▼▼▼

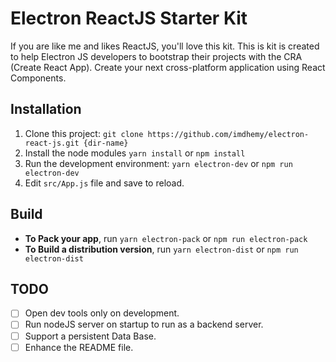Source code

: # Electron ReactJS Starter Kit
If you are like me and likes ReactJS, you'll love this kit. This is kit is created to help Electron JS developers to bootstrap their projects with the CRA (Create React App). Create your next cross-platform application using React Components.

## Installation

 1. Clone this project: `git clone https://github.com/imdhemy/electron-react-js.git {dir-name}`
 2. Install the node modules 
 `yarn install` or `npm install`
 3. Run the development environment:
  `yarn electron-dev` or `npm run electron-dev`
 4. Edit `src/App.js` file and save to reload.

## Build

 - **To Pack your app**, run `yarn electron-pack` or `npm run electron-pack`
 - **To Build a distribution version**, run `yarn electron-dist` or `npm run electron-dist`

## TODO

 - [ ] Open dev tools only on development.
 - [ ] Run nodeJS server on startup to run as a backend server.
 - [ ] Support a persistent Data Base.
 - [ ] Enhance the README file.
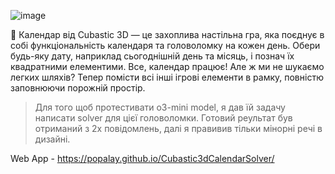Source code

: 
![image](https://github.com/user-attachments/assets/03f2fd85-f847-4ee0-9faa-b7ce24325e14)

📅 Календар від Cubastic 3D — це захоплива настільна гра, яка поєднує в собі функціональність календаря та головоломку на кожен день.
Обери будь-яку дату, наприклад сьогоднішній день та місяць, і познач їх квадратними елементими. Все, календар працює! Але ж ми не шукаємо легких шляхів? Тепер помісти всі інші ігрові елементи в рамку, повністю заповнюючи порожній простір.

>Для того щоб протестивати o3-mini model, я дав їй задачу написати solver для цієї головоломки. Готовий реультат був отриманий з 2х повідомлень, далі я правивив тільки мінорні речі в дизайні.

Web App - https://popalay.github.io/Cubastic3dCalendarSolver/
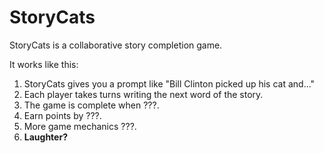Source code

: StoryCats
=========

StoryCats is a collaborative story completion game.

It works like this:

1. StoryCats gives you a prompt like "Bill Clinton picked up his cat and..."
2. Each player takes turns writing the next word of the story.
3. The game is complete when ???.
4. Earn points by ???.
5. More game mechanics ???.
6. **Laughter?**
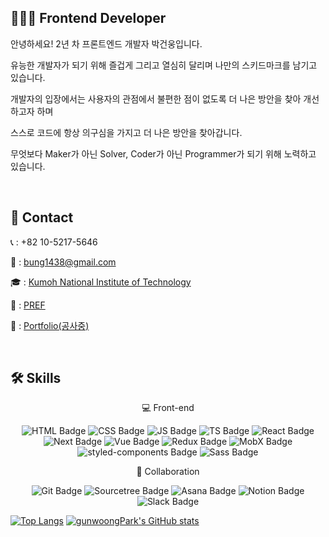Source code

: ## 🧑🏻‍💻 Frontend Developer

안녕하세요! 2년 차 프론트엔드 개발자 박건웅입니다.

유능한 개발자가 되기 위해 즐겁게 그리고 열심히 달리며 나만의 스키드마크를 남기고 있습니다.

개발자의 입장에서는 사용자의 관점에서 불편한 점이 없도록 더 나은 방안을 찾아 개선하고자 하며

스스로 코드에 항상 의구심을 가지고 더 나은 방안을 찾아갑니다.

무엇보다 Maker가 아닌 Solver, Coder가 아닌 Programmer가 되기 위해 노력하고 있습니다.

<br/>

## 🔗 Contact

📞 : +82 10-5217-5646

📩 : bung1438@gmail.com

🎓 : [Kumoh National Institute of Technology](https://www.kumoh.ac.kr/ko/index.do)

🏢 : [PREF](http://www.prefinc.com/main/index)

🧑 : [Portfolio(공사중)](https://gunwoongpark.github.io/portfolio/)

<br/>

## 🛠 Skills

<div align=center>
 
 💻 Front-end
 
 ![HTML Badge](https://img.shields.io/badge/HTML-E34F26?style=flat-square&logo=HTML5&logoColor=white)
 ![CSS Badge](https://img.shields.io/badge/CSS-1572B6?style=flat-square&logo=CSS3&logoColor=white)
 ![JS Badge](https://img.shields.io/badge/JavaScript-F7DF1E?style=flat-square&logo=Javascript&logoColor=black)
 ![TS Badge](https://img.shields.io/badge/TypeScript-3178C6?style=flat-square&logo=Typescript&logoColor=white)
 ![React Badge](https://img.shields.io/badge/React-61DAFB?style=flat-square&logo=React&logoColor=black)
 ![Next Badge](https://img.shields.io/badge/Next-000000?style=flat-square&logo=Next.js&logoColor=white)
 ![Vue Badge](https://img.shields.io/badge/Vue-4FC08D?style=flat-square&logo=Vue.js&logoColor=white)
 ![Redux Badge](https://img.shields.io/badge/Redux-764ABC?style=flat-square&logo=Redux&logoColor=white)
 ![MobX Badge](https://img.shields.io/badge/MobX-FF9955?style=flat-square&logo=MobX&logoColor=white)
 ![styled-components Badge](https://img.shields.io/badge/Styled_Components-DB7093?style=flat-square&logo=styled-components&logoColor=white)
 ![Sass Badge](https://img.shields.io/badge/Sass-CC6699?style=flat-square&logo=Sass&logoColor=white)
 
 🎸 Collaboration
 
 ![Git Badge](https://img.shields.io/badge/Git-F05032?style=flat-square&logo=Git&logoColor=white)
 ![Sourcetree Badge](https://img.shields.io/badge/Sourcetree-0052CC?style=flat-square&logo=Sourcetree&logoColor=white)
 ![Asana Badge](https://img.shields.io/badge/Asana-273347?style=flat-square&logo=Asana&logoColor=white)
 ![Notion Badge](https://img.shields.io/badge/Notion-000000?style=flat-square&logo=Notion&logoColor=white)
 ![Slack Badge](https://img.shields.io/badge/Slack-4A154B?style=flat-square&logo=Slack&logoColor=white)
 
</div>
 
 [![Top Langs](https://github-readme-stats.vercel.app/api/top-langs/?username=anuraghazra&layout=compact&theme=react)](https://github.com/anuraghazra/github-readme-stats)
 [![gunwoongPark's GitHub stats](https://github-readme-stats.vercel.app/api?username=gunwoongPark&show_icons=true&theme=react)](https://github.com/gunwoongPark)
 


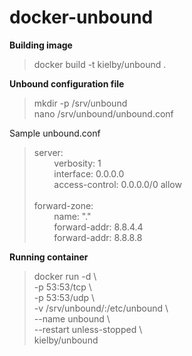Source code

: # docker-unbound
**Building image**

> docker build -t kielby/unbound .

**Unbound configuration file**

>mkdir -p /srv/unbound </br>
>nano /srv/unbound/unbound.conf

Sample unbound.conf
>server:</br>
>&nbsp;&nbsp;&nbsp;&nbsp;&nbsp;&nbsp;&nbsp;&nbsp;verbosity: 1</br>
>&nbsp;&nbsp;&nbsp;&nbsp;&nbsp;&nbsp;&nbsp;&nbsp;interface: 0.0.0.0</br>
>&nbsp;&nbsp;&nbsp;&nbsp;&nbsp;&nbsp;&nbsp;&nbsp;access-control: 0.0.0.0/0 allow</br>
></br>
>forward-zone:</br>
>&nbsp;&nbsp;&nbsp;&nbsp;&nbsp;&nbsp;&nbsp;&nbsp;name: "."</br>
>&nbsp;&nbsp;&nbsp;&nbsp;&nbsp;&nbsp;&nbsp;&nbsp;forward-addr: 8.8.4.4</br>
>&nbsp;&nbsp;&nbsp;&nbsp;&nbsp;&nbsp;&nbsp;&nbsp;forward-addr: 8.8.8.8

**Running container**

>docker run -d \\</br>
>-p 53:53/tcp \\</br>
>-p 53:53/udp \\</br>
>-v /srv/unbound/:/etc/unbound \\</br>
>--name unbound \\</br>
>--restart unless-stopped \\</br>
>kielby/unbound
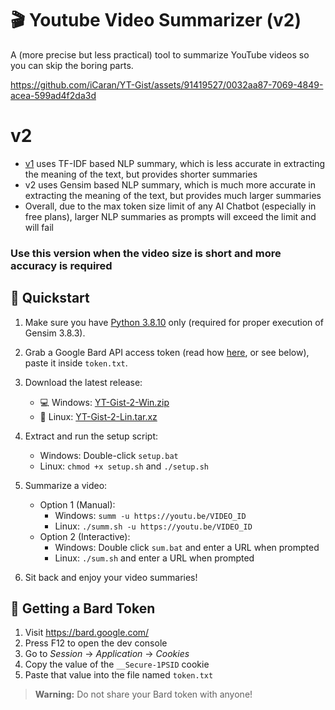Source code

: # 🎬 Youtube Video Summarizer (v2)

A (more precise but less practical) tool to summarize YouTube videos so you can skip the boring parts.

https://github.com/iCaran/YT-Gist/assets/91419527/0032aa87-7069-4849-acea-599ad4f2da3d

# v2
- [v1](https://github.com/iCaran/YT-Gist/tree/master) uses TF-IDF based NLP summary, which is less accurate in extracting the meaning of the text, but provides shorter summaries
- v2 uses Gensim based NLP summary, which is much more accurate in extracting the meaning of the text, but provides much larger summaries
- Overall, due to the max token size limit of any AI Chatbot (especially in free plans), larger NLP summaries as prompts will exceed the limit and will fail
### Use this version when the video size is short and more accuracy is required

## 🚀 Quickstart

1. Make sure you have [Python 3.8.10](https://www.python.org/downloads/release/python-3810/) only (required for proper execution of Gensim 3.8.3).

2. Grab a Google Bard API access token (read how [here](https://github.com/dsdanielpark/Bard-API#readme), or see below), paste it inside `token.txt`.

3. Download the latest release:
   - 💻 Windows: [YT-Gist-2-Win.zip](https://github.com/iCaran/YT-Gist/releases/download/2.0.0/YT-Gist-2-Win.zip)  
   - 🐧 Linux: [YT-Gist-2-Lin.tar.xz](https://github.com/iCaran/YT-Gist/releases/download/2.0.0/YT-Gist-2-Lin.tar.xz)

4. Extract and run the setup script:
   - Windows: Double-click `setup.bat`
   - Linux: `chmod +x setup.sh` and `./setup.sh` 
   
5. Summarize a video:  
   - Option 1 (Manual):  
     - Windows: `summ -u https://youtu.be/VIDEO_ID`  
     - Linux: `./summ.sh -u https://youtu.be/VIDEO_ID`  
   - Option 2 (Interactive):  
     - Windows: Double click `sum.bat` and enter a URL when prompted  
     - Linux: `./sum.sh` and enter a URL when prompted

6. Sit back and enjoy your video summaries!

## 🔑 Getting a Bard Token

1. Visit https://bard.google.com/
2. Press F12 to open the dev console  
3. Go to *Session* -> *Application* -> *Cookies*    
4. Copy the value of the `__Secure-1PSID` cookie
5. Paste that value into the file named `token.txt`

> **Warning:** Do not share your Bard token with anyone!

▲▲▲

▸ **REQUIRED ACTION**: Take the material above from its first line through the line that has "안녕하세요! 2년 차 프론트엔드 개발자 박건웅입니다." and copy it exactly, without any pictures.

▸ **ANSWER TO THE PROBLEM**:
Source code

: # Electron ReactJS Starter Kit
If you are like me and likes ReactJS, you'll love this kit. This is kit is created to help Electron JS developers to bootstrap their projects with the CRA (Create React App). Create your next cross-platform application using React Components.

## Installation

 1. Clone this project: `git clone https://github.com/imdhemy/electron-react-js.git {dir-name}`
 2. Install the node modules 
 `yarn install` or `npm install`
 3. Run the development environment:
  `yarn electron-dev` or `npm run electron-dev`
 4. Edit `src/App.js` file and save to reload.

## Build

 - **To Pack your app**, run `yarn electron-pack` or `npm run electron-pack`
 - **To Build a distribution version**, run `yarn electron-dist` or `npm run electron-dist`

## TODO

 - [ ] Open dev tools only on development.
 - [ ] Run nodeJS server on startup to run as a backend server.
 - [ ] Support a persistent Data Base.
 - [ ] Enhance the README file.
Source code

: 
![image](https://github.com/user-attachments/assets/03f2fd85-f847-4ee0-9faa-b7ce24325e14)

📅 Календар від Cubastic 3D — це захоплива настільна гра, яка поєднує в собі функціональність календаря та головоломку на кожен день.
Обери будь-яку дату, наприклад сьогоднішній день та місяць, і познач їх квадратними елементими. Все, календар працює! Але ж ми не шукаємо легких шляхів? Тепер помісти всі інші ігрові елементи в рамку, повністю заповнюючи порожній простір.

>Для того щоб протестивати o3-mini model, я дав їй задачу написати solver для цієї головоломки. Готовий реультат був отриманий з 2х повідомлень, далі я правивив тільки мінорні речі в дизайні.

Web App - https://popalay.github.io/Cubastic3dCalendarSolver/
Source code

: StoryCats
=========

StoryCats is a collaborative story completion game.

It works like this:

1. StoryCats gives you a prompt like "Bill Clinton picked up his cat and..."
2. Each player takes turns writing the next word of the story.
3. The game is complete when ???.
4. Earn points by ???.
5. More game mechanics ???.
6. **Laughter?**
Source code

: ## 🧑🏻‍💻 Frontend Developer

안녕하세요! 2년 차 프론트엔드 개발자 박건웅입니다.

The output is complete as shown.